| HOW TO COMPLETE THIS TASK |
Look through the listing underneath for "variables", and copy every line that has it.

| RECORDS FOR THIS EXERCISE |
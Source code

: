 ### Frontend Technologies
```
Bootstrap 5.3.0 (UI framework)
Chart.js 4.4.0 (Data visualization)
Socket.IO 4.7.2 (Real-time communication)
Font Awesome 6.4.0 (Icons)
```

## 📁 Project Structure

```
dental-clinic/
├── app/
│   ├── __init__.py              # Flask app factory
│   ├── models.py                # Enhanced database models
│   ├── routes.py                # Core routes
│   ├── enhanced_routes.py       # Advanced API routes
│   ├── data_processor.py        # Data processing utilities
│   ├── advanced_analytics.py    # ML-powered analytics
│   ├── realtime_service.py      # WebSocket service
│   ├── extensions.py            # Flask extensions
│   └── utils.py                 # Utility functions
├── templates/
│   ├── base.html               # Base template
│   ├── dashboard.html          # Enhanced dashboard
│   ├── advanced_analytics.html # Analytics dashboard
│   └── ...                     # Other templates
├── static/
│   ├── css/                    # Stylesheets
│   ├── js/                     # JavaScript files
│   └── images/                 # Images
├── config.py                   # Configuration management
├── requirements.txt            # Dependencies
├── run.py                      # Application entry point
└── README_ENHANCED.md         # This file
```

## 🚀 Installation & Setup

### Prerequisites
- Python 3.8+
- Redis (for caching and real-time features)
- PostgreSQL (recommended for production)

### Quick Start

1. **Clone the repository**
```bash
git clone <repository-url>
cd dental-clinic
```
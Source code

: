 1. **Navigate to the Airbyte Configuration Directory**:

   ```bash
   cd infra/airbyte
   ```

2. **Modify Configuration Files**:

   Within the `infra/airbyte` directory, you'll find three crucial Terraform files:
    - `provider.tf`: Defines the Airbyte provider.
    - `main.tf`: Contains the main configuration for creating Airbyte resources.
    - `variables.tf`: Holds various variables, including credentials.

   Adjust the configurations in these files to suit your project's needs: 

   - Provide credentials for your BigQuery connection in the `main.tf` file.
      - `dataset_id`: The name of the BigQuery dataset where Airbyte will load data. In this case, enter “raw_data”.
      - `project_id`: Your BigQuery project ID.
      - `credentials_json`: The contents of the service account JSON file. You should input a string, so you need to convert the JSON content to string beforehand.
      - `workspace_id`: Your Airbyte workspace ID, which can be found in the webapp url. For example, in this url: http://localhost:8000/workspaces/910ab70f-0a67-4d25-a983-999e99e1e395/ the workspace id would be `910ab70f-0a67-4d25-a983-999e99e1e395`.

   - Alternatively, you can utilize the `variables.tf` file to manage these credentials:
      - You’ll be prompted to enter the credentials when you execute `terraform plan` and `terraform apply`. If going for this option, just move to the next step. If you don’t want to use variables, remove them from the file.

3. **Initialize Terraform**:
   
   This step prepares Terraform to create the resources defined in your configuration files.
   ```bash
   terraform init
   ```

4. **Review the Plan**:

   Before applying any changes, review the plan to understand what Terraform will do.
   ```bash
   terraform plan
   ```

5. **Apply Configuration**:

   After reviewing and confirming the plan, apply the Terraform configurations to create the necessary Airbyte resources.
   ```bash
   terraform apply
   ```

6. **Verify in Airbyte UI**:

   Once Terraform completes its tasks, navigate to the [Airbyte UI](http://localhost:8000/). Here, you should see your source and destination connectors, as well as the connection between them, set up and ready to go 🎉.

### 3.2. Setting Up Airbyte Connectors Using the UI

| SOLUTION FOR THIS EXERCISE |
    - `variables.tf`: Holds various variables, including credentials.
   - Alternatively, you can utilize the `variables.tf` file to manage these credentials:
      - You’ll be prompted to enter the credentials when you execute `terraform plan` and `terraform apply`. If going for this option, just move to the next step. If you don’t want to use variables, remove them from the file.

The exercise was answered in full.